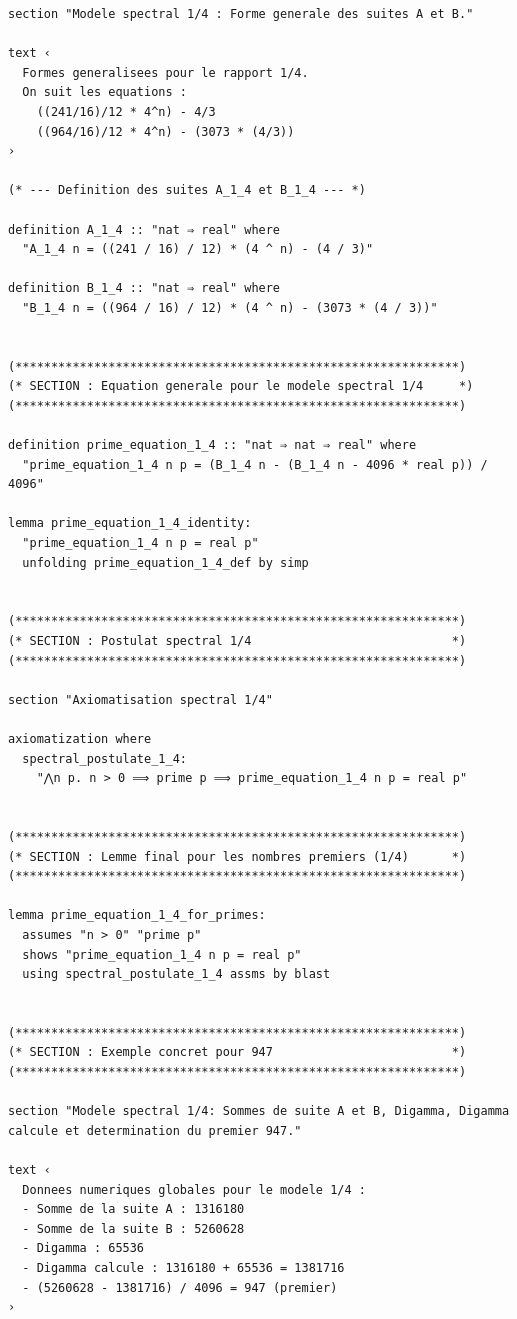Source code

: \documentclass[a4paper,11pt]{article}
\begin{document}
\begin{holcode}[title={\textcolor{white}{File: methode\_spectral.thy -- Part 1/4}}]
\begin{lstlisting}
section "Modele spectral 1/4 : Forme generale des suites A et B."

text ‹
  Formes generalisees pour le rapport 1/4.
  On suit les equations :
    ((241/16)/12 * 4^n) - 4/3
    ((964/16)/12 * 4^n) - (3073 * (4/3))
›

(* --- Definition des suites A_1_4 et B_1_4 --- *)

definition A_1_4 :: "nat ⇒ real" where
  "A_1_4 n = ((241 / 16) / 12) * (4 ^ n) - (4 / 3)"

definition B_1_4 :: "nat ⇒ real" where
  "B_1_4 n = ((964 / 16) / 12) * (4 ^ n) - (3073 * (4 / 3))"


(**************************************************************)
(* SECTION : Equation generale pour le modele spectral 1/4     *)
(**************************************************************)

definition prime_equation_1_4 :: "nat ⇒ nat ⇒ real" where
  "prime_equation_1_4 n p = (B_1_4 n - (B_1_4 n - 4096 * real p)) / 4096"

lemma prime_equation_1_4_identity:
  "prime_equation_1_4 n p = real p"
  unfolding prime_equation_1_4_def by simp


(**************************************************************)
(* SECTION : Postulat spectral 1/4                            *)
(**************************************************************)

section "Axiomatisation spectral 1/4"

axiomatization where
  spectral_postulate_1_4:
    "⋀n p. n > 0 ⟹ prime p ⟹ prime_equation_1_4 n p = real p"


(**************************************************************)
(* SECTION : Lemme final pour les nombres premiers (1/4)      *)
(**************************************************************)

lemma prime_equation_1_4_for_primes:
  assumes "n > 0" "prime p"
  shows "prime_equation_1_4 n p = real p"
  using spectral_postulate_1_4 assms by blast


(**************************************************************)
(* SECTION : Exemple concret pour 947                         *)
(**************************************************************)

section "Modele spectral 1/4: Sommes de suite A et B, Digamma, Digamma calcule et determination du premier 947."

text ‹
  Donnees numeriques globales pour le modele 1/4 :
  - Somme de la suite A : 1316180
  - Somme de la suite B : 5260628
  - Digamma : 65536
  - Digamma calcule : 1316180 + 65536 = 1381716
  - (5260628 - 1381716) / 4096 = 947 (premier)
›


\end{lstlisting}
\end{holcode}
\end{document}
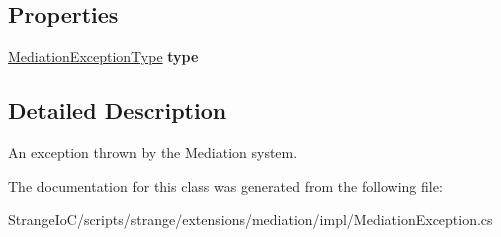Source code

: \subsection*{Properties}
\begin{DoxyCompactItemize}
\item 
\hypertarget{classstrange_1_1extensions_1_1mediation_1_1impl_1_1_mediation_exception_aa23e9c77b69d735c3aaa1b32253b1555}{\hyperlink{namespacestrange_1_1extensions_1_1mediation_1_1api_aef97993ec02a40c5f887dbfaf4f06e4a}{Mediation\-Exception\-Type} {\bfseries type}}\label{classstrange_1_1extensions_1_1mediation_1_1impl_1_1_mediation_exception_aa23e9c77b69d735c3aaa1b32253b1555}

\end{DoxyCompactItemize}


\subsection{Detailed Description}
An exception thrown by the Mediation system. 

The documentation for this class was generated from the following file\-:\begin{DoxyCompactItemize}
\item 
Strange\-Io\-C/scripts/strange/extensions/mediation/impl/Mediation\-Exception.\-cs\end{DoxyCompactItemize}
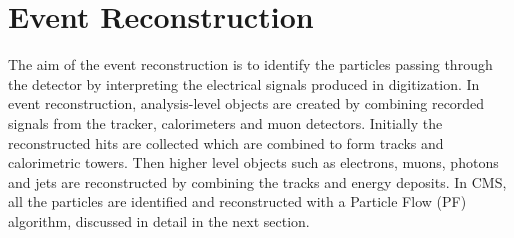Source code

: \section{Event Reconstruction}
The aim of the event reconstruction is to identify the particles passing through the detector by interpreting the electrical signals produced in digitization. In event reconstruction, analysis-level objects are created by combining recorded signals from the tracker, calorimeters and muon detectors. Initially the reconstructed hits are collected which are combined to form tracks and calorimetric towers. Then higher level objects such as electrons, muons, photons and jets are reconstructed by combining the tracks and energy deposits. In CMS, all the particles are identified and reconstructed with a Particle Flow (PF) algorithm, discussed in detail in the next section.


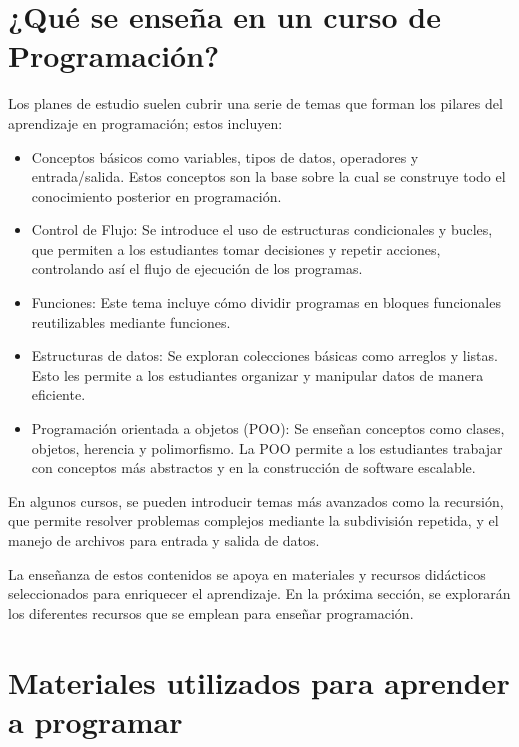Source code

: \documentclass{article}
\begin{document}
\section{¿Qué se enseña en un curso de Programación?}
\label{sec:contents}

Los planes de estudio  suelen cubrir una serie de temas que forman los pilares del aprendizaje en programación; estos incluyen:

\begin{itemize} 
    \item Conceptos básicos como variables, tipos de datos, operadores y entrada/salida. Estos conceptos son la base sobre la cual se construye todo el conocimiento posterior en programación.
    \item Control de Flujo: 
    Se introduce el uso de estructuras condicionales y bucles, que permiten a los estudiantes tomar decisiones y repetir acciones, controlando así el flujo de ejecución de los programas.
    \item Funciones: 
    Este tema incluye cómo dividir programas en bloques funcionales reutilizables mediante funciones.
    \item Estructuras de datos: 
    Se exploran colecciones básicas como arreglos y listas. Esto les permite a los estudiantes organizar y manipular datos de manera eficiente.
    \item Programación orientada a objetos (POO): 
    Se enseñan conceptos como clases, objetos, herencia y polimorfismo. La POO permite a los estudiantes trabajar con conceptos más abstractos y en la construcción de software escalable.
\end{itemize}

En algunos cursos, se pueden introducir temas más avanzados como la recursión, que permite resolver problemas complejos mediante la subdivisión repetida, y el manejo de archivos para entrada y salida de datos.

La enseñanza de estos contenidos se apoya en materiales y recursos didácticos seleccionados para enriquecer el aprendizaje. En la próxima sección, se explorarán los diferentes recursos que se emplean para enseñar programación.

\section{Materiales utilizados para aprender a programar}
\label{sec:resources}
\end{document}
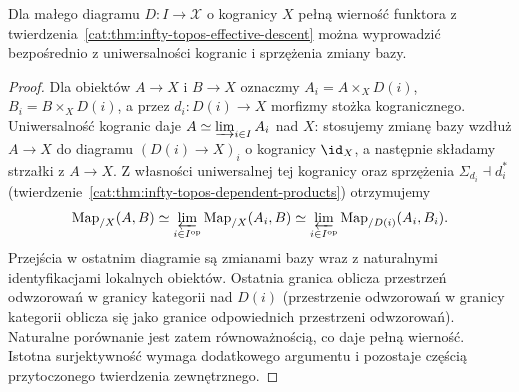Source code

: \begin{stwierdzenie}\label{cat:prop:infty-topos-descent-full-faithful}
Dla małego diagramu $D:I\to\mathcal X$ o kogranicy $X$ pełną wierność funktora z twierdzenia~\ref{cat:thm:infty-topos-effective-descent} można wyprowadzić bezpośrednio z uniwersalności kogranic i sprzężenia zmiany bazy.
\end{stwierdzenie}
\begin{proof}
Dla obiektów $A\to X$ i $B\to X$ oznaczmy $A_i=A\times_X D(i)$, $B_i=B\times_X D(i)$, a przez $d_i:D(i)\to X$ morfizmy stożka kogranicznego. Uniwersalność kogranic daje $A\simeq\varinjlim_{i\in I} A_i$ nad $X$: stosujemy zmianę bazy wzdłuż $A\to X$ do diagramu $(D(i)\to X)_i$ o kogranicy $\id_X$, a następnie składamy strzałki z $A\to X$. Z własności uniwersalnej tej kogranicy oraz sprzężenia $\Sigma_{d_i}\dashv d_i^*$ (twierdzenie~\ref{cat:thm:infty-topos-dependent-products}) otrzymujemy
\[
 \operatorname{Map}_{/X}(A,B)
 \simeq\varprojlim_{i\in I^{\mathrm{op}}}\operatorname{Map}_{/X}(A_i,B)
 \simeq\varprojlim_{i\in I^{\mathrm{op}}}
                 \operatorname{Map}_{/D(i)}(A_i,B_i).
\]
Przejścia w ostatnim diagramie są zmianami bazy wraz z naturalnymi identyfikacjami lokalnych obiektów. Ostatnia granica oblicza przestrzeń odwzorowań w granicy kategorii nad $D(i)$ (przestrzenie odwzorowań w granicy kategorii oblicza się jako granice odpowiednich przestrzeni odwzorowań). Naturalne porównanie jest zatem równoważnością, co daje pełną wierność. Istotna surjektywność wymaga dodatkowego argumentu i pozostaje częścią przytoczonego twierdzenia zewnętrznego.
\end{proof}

...

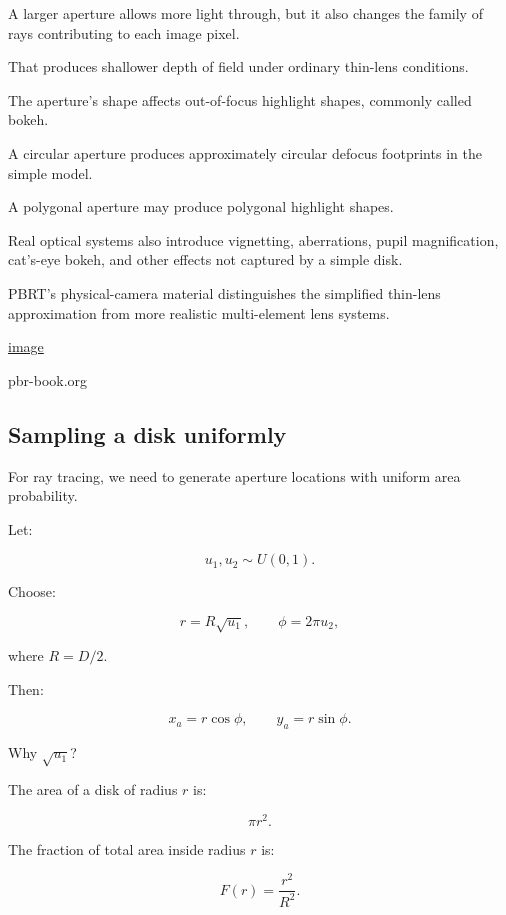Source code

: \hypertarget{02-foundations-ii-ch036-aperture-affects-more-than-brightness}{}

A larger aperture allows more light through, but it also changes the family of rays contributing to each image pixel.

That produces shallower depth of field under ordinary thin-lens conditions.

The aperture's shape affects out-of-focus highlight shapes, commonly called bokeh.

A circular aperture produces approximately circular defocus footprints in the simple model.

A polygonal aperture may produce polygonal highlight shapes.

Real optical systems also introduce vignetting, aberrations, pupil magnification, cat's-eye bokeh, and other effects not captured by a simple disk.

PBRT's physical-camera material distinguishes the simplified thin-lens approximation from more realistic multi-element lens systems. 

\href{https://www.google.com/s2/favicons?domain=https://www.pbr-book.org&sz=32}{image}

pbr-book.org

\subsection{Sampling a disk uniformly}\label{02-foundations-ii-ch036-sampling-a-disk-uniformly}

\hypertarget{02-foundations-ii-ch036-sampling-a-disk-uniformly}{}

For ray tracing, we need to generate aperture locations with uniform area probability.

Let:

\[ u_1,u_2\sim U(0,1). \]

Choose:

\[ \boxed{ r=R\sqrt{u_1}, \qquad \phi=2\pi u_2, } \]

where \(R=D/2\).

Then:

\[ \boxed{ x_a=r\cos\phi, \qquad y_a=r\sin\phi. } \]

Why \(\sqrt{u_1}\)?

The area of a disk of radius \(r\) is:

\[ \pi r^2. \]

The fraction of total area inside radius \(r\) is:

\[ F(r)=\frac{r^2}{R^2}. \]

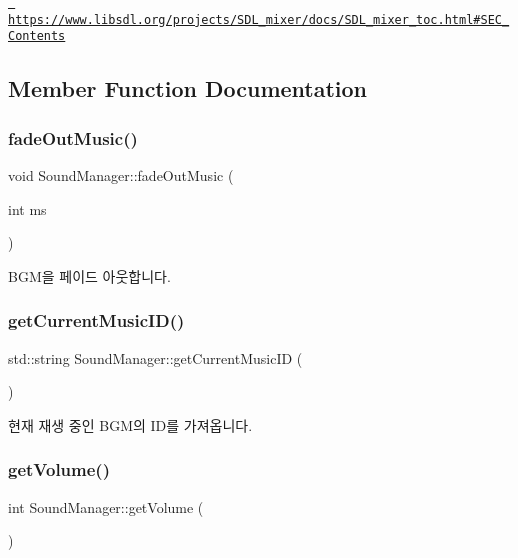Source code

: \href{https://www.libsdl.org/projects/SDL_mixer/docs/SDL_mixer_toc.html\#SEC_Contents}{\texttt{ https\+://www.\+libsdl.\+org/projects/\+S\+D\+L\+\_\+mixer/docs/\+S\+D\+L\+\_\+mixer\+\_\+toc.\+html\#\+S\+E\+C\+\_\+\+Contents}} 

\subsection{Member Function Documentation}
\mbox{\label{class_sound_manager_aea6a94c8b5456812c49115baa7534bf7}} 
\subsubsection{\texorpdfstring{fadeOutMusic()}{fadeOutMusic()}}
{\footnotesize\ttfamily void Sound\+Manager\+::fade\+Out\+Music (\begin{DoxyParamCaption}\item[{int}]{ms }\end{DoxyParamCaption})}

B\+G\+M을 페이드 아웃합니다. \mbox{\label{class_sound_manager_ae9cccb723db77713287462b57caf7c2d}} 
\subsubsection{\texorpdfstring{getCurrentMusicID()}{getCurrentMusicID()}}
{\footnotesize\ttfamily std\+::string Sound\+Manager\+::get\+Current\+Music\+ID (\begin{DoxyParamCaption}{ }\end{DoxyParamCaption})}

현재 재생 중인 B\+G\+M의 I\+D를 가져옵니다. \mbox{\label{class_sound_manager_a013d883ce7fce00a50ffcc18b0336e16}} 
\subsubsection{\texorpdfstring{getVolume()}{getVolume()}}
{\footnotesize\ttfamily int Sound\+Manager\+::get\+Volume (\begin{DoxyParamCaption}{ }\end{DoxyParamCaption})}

---

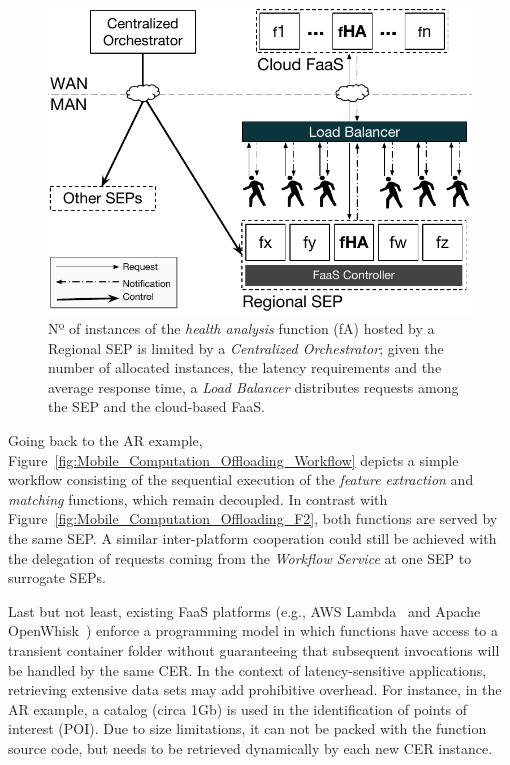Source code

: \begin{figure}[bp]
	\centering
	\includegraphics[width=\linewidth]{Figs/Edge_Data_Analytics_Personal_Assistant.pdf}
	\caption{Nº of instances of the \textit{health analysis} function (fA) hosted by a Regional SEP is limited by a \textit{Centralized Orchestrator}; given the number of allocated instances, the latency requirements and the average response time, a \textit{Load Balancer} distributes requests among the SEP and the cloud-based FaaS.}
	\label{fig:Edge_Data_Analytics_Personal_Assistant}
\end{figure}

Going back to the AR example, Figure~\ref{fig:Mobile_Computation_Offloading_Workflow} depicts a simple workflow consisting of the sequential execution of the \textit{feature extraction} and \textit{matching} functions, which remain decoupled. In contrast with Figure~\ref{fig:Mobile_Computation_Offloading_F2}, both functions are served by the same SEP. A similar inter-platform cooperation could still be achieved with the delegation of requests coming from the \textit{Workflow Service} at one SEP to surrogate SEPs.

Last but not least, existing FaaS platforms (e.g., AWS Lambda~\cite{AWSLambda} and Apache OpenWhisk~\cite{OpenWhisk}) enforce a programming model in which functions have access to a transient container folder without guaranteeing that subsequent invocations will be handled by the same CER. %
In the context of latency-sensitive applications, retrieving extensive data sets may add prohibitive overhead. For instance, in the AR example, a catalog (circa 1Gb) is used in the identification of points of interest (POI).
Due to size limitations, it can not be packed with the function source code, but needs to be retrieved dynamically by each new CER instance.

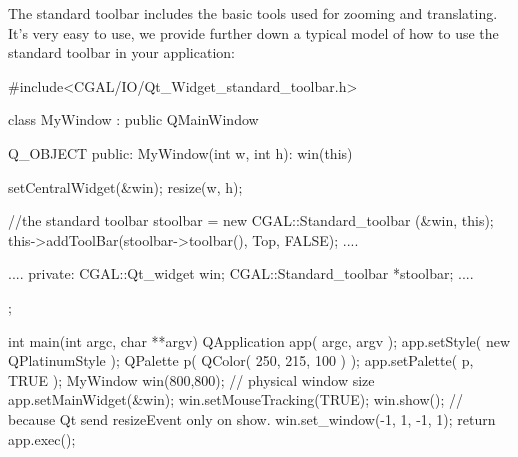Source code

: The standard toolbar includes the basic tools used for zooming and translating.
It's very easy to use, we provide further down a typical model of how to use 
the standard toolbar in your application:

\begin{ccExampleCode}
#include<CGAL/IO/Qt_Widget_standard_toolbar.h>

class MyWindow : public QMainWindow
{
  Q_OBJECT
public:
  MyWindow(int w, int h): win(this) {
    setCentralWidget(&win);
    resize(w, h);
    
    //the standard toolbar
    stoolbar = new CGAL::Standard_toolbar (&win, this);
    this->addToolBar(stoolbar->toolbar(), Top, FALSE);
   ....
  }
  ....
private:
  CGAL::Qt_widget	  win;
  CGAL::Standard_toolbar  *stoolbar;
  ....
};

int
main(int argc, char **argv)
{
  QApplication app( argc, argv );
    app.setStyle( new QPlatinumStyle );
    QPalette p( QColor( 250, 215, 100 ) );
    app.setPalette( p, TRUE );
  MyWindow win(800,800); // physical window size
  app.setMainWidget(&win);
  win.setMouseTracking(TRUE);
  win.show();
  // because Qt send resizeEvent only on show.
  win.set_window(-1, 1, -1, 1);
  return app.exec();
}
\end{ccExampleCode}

WHAT YOU NEED TO DO: The word "DoxyCompactItemize" appears in some lines of the data; state how many such lines there are, and nothing further.

EXERCISE ANSWER: 4